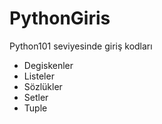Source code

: # PythonGiris
Python101 seviyesinde giriş kodları
- Degiskenler
- Listeler
- Sözlükler
- Setler
- Tuple
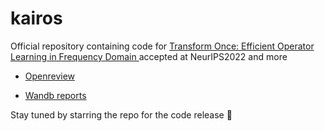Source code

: # kairos

Official repository containing code for [Transform Once: Efficient Operator Learning in Frequency Domain 
](https://openreview.net/forum?id=B2PpZyAAEgV) accepted at NeurIPS2022  and more

- [Openreview](https://openreview.net/forum?id=B2PpZyAAEgV) 

- [Wandb reports](https://wandb.ai/diffeqml-research/table2-medium/reports/Transform-Once-Efficient-Operator-Learning-in-Frequency-Domain--VmlldzoyNzYxNjQ0?accessToken=5tnrep1gkt8wlsnblrrw2zm4wp9rjo11m3yqfewof14xpwvood5zigh8z84nuxri)

Stay tuned by starring the repo for the code release 🚀
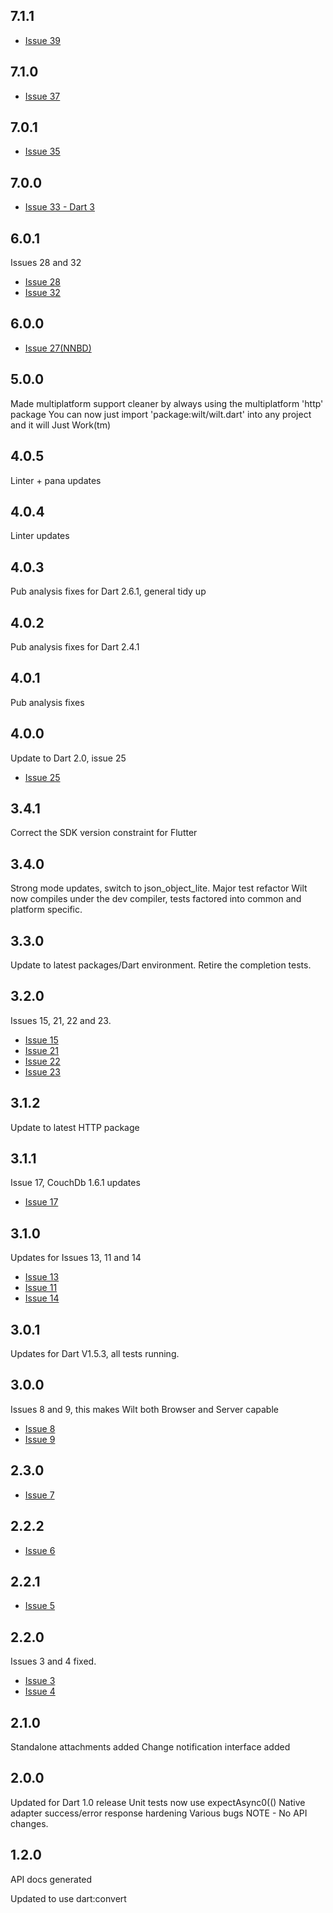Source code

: ## 7.1.1
- [Issue 39](https://github.com/shamblett/wilt/issues/39)

## 7.1.0
- [Issue 37](https://github.com/shamblett/wilt/issues/37)

## 7.0.1
- [Issue 35](https://github.com/shamblett/wilt/issues/35)

## 7.0.0
- [Issue 33 - Dart 3](https://github.com/shamblett/wilt/issues/33)

## 6.0.1 
Issues 28 and 32
- [Issue 28](https://github.com/shamblett/wilt/issues/28)
- [Issue 32](https://github.com/shamblett/wilt/issues/32)

## 6.0.0
- [Issue 27(NNBD)](https://github.com/shamblett/wilt/issues/27)

## 5.0.0
Made multiplatform support cleaner by always using the multiplatform 'http' package
You can now just import 'package:wilt/wilt.dart' into any project and it will Just Work(tm)

## 4.0.5
Linter + pana updates

## 4.0.4
Linter updates

## 4.0.3
Pub analysis fixes for Dart 2.6.1, general tidy up

## 4.0.2
Pub analysis fixes for Dart 2.4.1

## 4.0.1
Pub analysis fixes

## 4.0.0
Update to Dart 2.0, issue 25
- [Issue 25](https://github.com/shamblett/wilt/issues/25)

## 3.4.1
Correct the SDK version constraint for Flutter

## 3.4.0
Strong mode updates, switch to json_object_lite. Major test refactor
Wilt now compiles under the dev compiler, tests factored into common and platform specific.

## 3.3.0
Update to latest packages/Dart environment.
Retire the completion tests.

## 3.2.0

Issues 15, 21, 22 and 23.
- [Issue 15](https://github.com/shamblett/wilt/issues/15)
- [Issue 21](https://github.com/shamblett/wilt/issues/21)
- [Issue 22](https://github.com/shamblett/wilt/issues/22)
- [Issue 23](https://github.com/shamblett/wilt/issues/23)

## 3.1.2

Update to latest HTTP package

## 3.1.1

Issue 17, CouchDb 1.6.1 updates
- [Issue 17](https://github.com/shamblett/wilt/issues/17)

## 3.1.0

Updates for Issues 13, 11 and 14
- [Issue 13](https://github.com/shamblett/wilt/issues/13)
- [Issue 11](https://github.com/shamblett/wilt/issues/11)
- [Issue 14](https://github.com/shamblett/wilt/issues/14)

## 3.0.1

Updates for Dart V1.5.3, all tests running.

## 3.0.0

Issues 8 and 9, this makes Wilt both Browser and Server capable
- [Issue 8](https://github.com/shamblett/wilt/issues/8)
- [Issue 9](https://github.com/shamblett/wilt/issues/9)

## 2.3.0

- [Issue 7](https://github.com/shamblett/wilt/issues/7)

## 2.2.2

- [Issue 6](https://github.com/shamblett/wilt/issues/6)

## 2.2.1

- [Issue 5](https://github.com/shamblett/wilt/issues/5)

## 2.2.0

Issues 3 and 4 fixed.
- [Issue 3](https://github.com/shamblett/wilt/issues/3)
- [Issue 4](https://github.com/shamblett/wilt/issues/4)

## 2.1.0

Standalone attachments added
Change notification interface added

## 2.0.0

Updated for Dart 1.0 release
Unit tests now use expectAsync0(()
Native adapter success/error response hardening
Various bugs
NOTE - No API changes.

## 1.2.0

API docs generated

Updated to use dart:convert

**What you are asked to do:** Copy out the range of lines above starting at the line with "- [Issue 25](https://github.com/shamblett/wilt/issues/25)" and ending at the line with "- [Issue 15](https://github.com/shamblett/wilt/issues/15)", exactly and including both.

**Finished exercise:**
- [Issue 25](https://github.com/shamblett/wilt/issues/25)

## 3.4.1
Correct the SDK version constraint for Flutter

## 3.4.0
Strong mode updates, switch to json_object_lite. Major test refactor
Wilt now compiles under the dev compiler, tests factored into common and platform specific.

## 3.3.0
Update to latest packages/Dart environment.
Retire the completion tests.

## 3.2.0

Issues 15, 21, 22 and 23.
- [Issue 15](https://github.com/shamblett/wilt/issues/15)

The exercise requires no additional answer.